(Dataset records)
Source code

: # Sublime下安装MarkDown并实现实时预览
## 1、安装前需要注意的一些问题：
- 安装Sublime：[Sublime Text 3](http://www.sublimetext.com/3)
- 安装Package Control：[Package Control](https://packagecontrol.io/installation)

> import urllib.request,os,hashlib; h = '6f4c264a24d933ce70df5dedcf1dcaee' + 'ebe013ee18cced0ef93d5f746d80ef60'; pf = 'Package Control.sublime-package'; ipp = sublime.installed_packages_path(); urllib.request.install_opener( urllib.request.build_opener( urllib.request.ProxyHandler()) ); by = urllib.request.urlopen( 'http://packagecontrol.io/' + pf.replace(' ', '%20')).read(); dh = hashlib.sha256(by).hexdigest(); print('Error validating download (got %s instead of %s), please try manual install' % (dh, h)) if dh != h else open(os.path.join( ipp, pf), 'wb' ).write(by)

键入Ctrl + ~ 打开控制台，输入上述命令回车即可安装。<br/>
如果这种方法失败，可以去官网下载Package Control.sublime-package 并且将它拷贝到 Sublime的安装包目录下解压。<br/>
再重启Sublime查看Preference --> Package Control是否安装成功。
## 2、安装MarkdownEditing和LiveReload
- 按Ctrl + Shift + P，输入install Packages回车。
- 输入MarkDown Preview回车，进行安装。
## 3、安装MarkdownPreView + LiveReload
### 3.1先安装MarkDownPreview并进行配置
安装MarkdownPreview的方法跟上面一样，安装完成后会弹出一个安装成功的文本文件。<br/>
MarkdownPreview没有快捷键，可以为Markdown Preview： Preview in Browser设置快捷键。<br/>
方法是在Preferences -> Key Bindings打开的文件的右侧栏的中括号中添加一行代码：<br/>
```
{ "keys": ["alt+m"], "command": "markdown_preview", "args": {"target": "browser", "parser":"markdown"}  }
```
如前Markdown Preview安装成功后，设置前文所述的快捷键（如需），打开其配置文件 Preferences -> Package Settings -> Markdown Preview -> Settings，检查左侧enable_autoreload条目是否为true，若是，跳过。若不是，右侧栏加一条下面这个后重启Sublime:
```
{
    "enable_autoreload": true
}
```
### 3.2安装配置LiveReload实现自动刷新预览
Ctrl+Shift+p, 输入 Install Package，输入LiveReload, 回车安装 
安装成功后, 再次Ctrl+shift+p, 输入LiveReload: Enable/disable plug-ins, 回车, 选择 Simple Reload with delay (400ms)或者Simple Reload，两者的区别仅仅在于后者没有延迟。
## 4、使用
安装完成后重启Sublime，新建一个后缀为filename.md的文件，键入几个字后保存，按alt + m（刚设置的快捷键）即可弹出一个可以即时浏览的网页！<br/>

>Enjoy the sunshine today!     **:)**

[EXERCISE PROMPT]: Some lines in the data above hold the string "输入LiveReload". Find and copy each of them.

[OUTPUT FOR THIS TASK]:
Ctrl+Shift+p, 输入 Install Package，输入LiveReload, 回车安装 
安装成功后, 再次Ctrl+shift+p, 输入LiveReload: Enable/disable plug-ins, 回车, 选择 Simple Reload with delay (400ms)或者Simple Reload，两者的区别仅仅在于后者没有延迟。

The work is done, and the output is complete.